Le 21 et le 22 mars dernier, l’Ecotrail de Paris a rassemblé près de 18 500 coureurs répartis sur neuf épreuves. À cette occasion, Marathons.com s’est entretenu avec Blandine L’Hirondel, double championne du monde de trail, l’une des ambassadrices de l’événement, ainsi qu’avec la directrice de l’association Les Cols Verts.

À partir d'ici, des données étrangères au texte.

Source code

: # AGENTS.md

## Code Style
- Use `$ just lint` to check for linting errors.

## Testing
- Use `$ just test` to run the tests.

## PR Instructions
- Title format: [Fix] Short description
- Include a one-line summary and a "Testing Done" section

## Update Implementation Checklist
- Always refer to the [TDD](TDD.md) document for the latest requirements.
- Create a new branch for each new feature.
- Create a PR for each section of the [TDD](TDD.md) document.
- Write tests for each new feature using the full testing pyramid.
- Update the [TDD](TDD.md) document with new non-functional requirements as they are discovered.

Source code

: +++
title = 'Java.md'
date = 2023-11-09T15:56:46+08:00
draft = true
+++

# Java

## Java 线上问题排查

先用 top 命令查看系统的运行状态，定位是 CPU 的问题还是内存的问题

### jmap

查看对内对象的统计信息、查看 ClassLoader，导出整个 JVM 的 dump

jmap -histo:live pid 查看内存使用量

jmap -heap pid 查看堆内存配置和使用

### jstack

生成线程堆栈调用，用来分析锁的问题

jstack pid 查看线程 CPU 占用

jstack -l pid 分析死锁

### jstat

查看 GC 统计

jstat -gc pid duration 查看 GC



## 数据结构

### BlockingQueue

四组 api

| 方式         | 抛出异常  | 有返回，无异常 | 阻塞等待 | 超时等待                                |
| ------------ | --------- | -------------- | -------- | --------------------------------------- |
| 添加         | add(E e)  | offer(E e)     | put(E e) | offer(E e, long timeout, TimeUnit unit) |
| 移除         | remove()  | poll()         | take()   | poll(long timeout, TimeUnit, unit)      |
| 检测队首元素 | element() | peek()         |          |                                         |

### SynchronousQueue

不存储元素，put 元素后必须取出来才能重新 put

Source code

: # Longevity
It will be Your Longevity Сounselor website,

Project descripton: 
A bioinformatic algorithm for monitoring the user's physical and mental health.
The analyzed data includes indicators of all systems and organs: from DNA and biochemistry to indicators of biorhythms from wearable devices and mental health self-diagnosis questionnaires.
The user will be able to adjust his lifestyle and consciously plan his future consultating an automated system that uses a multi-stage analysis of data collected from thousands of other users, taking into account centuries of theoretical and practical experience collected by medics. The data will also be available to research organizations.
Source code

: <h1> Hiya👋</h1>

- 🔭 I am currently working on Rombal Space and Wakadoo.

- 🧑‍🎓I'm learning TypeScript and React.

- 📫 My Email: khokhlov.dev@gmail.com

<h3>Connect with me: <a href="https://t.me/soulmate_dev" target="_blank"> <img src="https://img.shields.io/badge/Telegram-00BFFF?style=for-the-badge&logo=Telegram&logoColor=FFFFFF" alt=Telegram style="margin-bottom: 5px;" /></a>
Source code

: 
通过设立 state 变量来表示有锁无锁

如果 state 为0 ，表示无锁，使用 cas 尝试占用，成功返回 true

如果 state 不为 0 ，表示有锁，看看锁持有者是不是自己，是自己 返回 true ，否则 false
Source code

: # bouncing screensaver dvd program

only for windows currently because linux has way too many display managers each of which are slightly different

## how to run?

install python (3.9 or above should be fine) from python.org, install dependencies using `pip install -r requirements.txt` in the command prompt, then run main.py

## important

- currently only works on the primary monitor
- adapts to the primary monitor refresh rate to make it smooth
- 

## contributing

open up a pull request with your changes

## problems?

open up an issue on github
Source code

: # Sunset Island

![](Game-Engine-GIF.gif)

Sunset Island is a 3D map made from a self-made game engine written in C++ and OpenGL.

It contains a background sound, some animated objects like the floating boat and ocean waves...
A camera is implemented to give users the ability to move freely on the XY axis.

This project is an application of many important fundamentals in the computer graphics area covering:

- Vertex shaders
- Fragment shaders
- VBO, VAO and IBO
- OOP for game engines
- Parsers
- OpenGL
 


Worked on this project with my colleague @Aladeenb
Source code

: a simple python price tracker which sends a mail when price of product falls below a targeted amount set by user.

21 mars, premier jour de printemps et de l’Ecotrail de Paris. La veille de sa victoire sur le 35 km, Blandine L’Hirondel était présente au salon dans un nouveau rôle. « Je suis très honorée d’être l’ambassadrice de la saison du printemps, dans le cadre du projet MAIF Sport Planète. Il s’agit d’un ensemble d’actions sur un an, divisé en quatre saisons, pour sensibiliser et promouvoir l’écologie », explique la double championne du monde de trail (2019 et 2022) et lauréate de la Diagonale des Fous 2025. Une occasion pour elle d’en apprendre davantage sur la pollinisation, les insectes et les plantes. L’objectif est de faire évoluer le regard sur le patrimoine naturel, qui constitue le terrain de jeu des sportifs outdoor. Pour l’athlète, la conscience écologique est plus importante chez les traileurs que dans le reste de la population.

« C’est mon métier d’arpenter les chemins tous les jours. Je vois l’évolution de l’environnement, des parcours et des terrains mais aussi des mentalités. C’est un sujet essentiel dans le trail, parce que nous impactons forcément les écosystèmes par notre activité, surtout quand nous nous déplaçons par milliers sur les sentiers. »

Blandine L’Hirondel

Les efforts individuels peuvent néanmoins permettre de réduire l’impact de la fréquentation des lieux naturels. Par son statut d’élite et sa notoriété, la vainqueure du 35 km a porté cet engagement tout au long du week-end.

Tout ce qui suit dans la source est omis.